Plain-text document sources:

▼

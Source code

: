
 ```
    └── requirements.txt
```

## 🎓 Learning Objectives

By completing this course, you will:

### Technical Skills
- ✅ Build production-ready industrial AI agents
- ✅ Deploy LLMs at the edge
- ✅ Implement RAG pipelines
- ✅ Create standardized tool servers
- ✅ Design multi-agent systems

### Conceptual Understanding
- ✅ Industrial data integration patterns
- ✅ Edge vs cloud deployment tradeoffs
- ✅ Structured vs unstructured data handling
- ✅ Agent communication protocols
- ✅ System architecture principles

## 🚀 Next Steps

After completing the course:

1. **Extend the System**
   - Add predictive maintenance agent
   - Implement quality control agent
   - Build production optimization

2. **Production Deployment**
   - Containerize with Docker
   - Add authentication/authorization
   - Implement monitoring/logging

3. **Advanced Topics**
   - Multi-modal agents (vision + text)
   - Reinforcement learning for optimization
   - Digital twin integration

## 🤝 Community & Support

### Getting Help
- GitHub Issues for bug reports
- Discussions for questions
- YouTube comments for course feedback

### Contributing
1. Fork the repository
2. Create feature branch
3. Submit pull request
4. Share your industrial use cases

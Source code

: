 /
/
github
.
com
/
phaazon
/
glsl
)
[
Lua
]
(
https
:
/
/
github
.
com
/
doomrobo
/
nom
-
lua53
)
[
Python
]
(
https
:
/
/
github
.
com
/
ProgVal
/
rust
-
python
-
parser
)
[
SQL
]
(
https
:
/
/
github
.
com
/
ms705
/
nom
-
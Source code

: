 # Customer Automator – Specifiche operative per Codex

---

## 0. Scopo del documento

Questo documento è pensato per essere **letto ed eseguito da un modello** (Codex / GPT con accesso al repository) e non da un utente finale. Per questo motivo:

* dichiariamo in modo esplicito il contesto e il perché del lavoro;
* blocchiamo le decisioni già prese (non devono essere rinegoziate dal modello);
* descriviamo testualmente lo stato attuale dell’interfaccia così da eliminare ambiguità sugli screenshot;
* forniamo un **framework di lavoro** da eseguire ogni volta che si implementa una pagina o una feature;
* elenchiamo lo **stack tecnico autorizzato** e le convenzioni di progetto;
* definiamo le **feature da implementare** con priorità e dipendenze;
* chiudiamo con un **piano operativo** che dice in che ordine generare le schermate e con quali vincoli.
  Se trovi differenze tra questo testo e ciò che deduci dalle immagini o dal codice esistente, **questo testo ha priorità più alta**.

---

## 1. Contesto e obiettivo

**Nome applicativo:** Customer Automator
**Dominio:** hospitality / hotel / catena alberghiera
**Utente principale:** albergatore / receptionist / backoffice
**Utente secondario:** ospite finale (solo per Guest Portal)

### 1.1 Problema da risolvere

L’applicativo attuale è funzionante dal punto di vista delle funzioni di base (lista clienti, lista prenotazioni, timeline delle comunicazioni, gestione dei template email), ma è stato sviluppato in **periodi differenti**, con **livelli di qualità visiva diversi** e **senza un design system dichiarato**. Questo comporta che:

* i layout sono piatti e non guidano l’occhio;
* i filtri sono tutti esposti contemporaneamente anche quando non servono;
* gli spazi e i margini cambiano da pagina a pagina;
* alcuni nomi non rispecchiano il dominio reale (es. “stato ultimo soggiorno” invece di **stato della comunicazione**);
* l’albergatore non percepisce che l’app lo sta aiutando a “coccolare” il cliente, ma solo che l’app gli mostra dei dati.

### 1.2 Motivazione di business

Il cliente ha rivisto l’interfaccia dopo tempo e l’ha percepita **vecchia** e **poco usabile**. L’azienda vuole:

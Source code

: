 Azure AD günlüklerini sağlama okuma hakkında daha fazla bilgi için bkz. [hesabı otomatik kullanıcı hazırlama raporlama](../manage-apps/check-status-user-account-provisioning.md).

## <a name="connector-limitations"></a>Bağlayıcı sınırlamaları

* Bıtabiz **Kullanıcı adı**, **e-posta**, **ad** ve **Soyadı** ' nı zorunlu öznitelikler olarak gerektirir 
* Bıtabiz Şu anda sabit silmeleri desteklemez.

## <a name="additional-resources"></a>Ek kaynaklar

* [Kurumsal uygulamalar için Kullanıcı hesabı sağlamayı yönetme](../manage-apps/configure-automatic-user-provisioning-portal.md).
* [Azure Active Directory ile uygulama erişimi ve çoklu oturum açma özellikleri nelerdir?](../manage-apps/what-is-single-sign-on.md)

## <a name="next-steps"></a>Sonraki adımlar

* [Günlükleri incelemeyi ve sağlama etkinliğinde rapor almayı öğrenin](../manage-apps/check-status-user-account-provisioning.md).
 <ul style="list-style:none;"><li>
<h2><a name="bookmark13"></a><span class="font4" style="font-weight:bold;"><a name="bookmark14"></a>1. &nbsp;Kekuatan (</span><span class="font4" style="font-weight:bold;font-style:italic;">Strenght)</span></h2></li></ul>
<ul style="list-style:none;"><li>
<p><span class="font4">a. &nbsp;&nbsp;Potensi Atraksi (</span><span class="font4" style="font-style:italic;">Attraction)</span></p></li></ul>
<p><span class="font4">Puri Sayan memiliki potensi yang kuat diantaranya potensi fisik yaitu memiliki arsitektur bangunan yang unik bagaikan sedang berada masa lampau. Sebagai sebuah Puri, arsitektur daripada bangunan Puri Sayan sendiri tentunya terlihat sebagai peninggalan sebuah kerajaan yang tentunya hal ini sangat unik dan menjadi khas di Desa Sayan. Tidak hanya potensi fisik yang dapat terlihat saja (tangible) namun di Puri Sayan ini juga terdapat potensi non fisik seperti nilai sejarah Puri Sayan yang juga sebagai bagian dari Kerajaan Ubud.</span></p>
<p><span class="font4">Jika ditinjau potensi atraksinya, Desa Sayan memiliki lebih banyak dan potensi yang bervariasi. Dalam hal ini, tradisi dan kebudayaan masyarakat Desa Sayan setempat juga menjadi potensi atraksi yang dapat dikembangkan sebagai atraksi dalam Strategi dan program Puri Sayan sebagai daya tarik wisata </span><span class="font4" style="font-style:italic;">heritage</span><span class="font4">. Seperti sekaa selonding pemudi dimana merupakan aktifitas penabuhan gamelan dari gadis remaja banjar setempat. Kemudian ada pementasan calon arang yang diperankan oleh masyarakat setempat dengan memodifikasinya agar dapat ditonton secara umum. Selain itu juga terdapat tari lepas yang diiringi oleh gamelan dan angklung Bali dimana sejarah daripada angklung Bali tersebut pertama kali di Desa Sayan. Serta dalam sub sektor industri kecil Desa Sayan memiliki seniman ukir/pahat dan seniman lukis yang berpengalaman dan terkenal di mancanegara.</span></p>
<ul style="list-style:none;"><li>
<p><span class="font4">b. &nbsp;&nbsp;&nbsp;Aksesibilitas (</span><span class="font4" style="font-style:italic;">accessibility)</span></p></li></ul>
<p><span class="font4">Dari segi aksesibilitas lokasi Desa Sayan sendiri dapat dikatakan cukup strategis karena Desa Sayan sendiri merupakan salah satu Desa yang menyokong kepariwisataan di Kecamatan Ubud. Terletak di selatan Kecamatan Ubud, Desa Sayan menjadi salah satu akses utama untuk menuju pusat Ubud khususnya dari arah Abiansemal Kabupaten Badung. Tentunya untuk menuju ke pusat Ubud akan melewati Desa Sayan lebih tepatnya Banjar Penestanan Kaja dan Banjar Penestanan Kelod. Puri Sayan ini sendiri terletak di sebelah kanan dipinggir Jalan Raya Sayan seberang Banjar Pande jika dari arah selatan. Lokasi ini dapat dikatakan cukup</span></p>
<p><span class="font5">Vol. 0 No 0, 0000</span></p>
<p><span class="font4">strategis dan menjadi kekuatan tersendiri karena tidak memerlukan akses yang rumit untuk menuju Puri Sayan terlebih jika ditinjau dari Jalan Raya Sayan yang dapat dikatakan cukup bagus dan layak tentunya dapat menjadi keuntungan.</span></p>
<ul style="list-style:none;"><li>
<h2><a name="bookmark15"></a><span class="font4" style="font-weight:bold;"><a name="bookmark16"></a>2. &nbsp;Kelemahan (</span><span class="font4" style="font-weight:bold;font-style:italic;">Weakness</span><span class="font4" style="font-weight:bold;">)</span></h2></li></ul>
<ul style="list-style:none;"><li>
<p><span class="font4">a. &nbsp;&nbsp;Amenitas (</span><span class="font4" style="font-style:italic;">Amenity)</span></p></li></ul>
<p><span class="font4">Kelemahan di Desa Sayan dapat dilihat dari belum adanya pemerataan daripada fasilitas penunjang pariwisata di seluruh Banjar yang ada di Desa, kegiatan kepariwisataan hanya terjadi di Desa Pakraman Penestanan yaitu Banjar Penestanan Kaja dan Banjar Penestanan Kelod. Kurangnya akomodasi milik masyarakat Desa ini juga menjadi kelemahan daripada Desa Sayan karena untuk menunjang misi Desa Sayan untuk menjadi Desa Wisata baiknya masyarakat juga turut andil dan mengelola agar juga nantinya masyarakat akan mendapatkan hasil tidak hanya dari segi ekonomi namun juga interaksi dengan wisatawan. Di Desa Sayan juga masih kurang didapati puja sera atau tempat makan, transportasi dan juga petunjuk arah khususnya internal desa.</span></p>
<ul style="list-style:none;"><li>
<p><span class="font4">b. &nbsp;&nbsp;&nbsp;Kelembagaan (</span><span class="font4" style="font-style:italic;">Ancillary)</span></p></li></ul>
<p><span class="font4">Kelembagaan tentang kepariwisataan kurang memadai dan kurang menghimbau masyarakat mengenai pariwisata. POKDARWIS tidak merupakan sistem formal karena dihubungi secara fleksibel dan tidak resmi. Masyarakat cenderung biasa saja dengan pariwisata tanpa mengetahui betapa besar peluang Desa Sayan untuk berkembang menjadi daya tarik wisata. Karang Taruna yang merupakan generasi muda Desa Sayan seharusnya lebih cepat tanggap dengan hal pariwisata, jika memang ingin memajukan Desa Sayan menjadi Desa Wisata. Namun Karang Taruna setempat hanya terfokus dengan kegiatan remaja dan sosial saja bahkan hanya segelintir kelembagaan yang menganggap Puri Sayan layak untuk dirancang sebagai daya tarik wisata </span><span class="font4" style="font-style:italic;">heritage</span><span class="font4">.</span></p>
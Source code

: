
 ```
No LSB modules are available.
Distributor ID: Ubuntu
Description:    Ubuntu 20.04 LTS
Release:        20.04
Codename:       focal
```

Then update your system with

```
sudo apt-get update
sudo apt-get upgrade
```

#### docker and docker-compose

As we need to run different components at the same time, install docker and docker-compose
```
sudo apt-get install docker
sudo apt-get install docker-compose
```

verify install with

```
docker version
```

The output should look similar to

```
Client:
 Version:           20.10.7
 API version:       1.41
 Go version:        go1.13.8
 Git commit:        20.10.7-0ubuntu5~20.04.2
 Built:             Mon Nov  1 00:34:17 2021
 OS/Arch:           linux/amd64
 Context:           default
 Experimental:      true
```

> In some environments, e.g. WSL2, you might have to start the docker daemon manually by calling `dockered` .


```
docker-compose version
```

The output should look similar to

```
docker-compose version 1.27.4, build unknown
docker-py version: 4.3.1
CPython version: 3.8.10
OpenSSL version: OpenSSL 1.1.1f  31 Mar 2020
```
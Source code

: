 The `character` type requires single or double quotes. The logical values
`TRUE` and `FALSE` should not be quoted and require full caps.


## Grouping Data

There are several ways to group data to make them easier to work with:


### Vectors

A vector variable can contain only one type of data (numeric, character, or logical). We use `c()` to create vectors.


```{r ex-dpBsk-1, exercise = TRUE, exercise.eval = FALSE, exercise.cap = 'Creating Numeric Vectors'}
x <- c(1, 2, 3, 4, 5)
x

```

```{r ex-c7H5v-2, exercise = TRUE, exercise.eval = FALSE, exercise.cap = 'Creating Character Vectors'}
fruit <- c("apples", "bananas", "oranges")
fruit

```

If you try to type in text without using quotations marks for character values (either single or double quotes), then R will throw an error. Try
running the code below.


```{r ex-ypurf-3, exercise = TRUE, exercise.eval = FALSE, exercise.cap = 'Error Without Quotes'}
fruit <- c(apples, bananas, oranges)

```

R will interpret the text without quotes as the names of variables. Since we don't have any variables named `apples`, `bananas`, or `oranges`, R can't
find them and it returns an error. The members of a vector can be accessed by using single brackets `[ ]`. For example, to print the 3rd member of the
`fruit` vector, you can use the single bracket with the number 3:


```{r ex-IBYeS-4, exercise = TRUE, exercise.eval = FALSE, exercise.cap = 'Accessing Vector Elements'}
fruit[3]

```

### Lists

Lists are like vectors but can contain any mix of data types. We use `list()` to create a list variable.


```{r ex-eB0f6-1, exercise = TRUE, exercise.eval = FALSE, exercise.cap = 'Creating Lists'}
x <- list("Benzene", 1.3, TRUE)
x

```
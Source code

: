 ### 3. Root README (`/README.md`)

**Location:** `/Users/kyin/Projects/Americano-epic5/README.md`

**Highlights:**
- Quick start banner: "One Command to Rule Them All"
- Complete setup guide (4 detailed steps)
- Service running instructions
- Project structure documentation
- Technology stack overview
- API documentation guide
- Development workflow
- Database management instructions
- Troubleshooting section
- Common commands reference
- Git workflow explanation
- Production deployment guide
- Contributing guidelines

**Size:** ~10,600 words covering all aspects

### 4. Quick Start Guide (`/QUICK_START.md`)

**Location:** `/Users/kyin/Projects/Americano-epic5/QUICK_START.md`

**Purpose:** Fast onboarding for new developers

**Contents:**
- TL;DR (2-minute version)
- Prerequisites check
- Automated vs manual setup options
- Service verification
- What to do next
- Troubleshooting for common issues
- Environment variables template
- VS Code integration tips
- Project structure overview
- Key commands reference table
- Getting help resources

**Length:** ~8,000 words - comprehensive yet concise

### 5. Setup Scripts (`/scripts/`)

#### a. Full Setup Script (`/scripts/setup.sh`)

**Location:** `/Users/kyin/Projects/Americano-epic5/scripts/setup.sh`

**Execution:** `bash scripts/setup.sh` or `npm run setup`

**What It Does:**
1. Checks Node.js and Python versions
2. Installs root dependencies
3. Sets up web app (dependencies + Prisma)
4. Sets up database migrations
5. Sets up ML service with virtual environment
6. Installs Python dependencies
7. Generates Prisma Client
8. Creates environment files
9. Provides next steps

▲

» WORK REQUIRED: Look above and repeat, character for character, the lines from the first one to the line with "rinegoziate dal modello);", counting both.

» PROBLEM SOLUTION:
Source code

:
 ```
    └── requirements.txt
```

## 🎓 Learning Objectives

By completing this course, you will:

### Technical Skills
- ✅ Build production-ready industrial AI agents
- ✅ Deploy LLMs at the edge
- ✅ Implement RAG pipelines
- ✅ Create standardized tool servers
- ✅ Design multi-agent systems

### Conceptual Understanding
- ✅ Industrial data integration patterns
- ✅ Edge vs cloud deployment tradeoffs
- ✅ Structured vs unstructured data handling
- ✅ Agent communication protocols
- ✅ System architecture principles

## 🚀 Next Steps

After completing the course:

1. **Extend the System**
   - Add predictive maintenance agent
   - Implement quality control agent
   - Build production optimization

2. **Production Deployment**
   - Containerize with Docker
   - Add authentication/authorization
   - Implement monitoring/logging

3. **Advanced Topics**
   - Multi-modal agents (vision + text)
   - Reinforcement learning for optimization
   - Digital twin integration

## 🤝 Community & Support

### Getting Help
- GitHub Issues for bug reports
- Discussions for questions
- YouTube comments for course feedback

### Contributing
1. Fork the repository
2. Create feature branch
3. Submit pull request
4. Share your industrial use cases

Source code

: /
/
github
.
com
/
phaazon
/
glsl
)
[
Lua
]
(
https
:
/
/
github
.
com
/
doomrobo
/
nom
-
lua53
)
[
Python
]
(
https
:
/
/
github
.
com
/
ProgVal
/
rust
-
python
-
parser
)
[
SQL
]
(
https
:
/
/
github
.
com
/
ms705
/
nom
-
Source code

: # Customer Automator – Specifiche operative per Codex

---

## 0. Scopo del documento

Questo documento è pensato per essere **letto ed eseguito da un modello** (Codex / GPT con accesso al repository) e non da un utente finale. Per questo motivo:

* dichiariamo in modo esplicito il contesto e il perché del lavoro;
* blocchiamo le decisioni già prese (non devono essere rinegoziate dal modello);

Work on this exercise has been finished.